Aim of the exercise →
Transcribe the whole listing below without changing a word, but leave out every image.
[Provided records Boundary: Start]
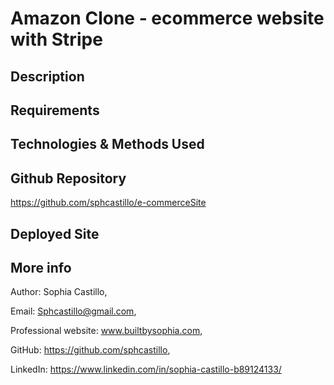 # Amazon Clone - ecommerce website with Stripe

## Description


## Requirements




## Technologies & Methods Used



## Github Repository

https://github.com/sphcastillo/e-commerceSite

## Deployed Site



## More info

Author: Sophia Castillo,

Email: Sphcastillo@gmail.com,

Professional website: www.builtbysophia.com,

GitHub: https://github.com/sphcastillo,

LinkedIn: https://www.linkedin.com/in/sophia-castillo-b89124133/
[Provided records Boundary: End]
Solution →
 # Amazon Clone - ecommerce website with Stripe

## Description


## Requirements




## Technologies & Methods Used



## Github Repository

https://github.com/sphcastillo/e-commerceSite

## Deployed Site



## More info

Author: Sophia Castillo,

Email: Sphcastillo@gmail.com,

Professional website: www.builtbysophia.com,

GitHub: https://github.com/sphcastillo,

LinkedIn: https://www.linkedin.com/in/sophia-castillo-b89124133/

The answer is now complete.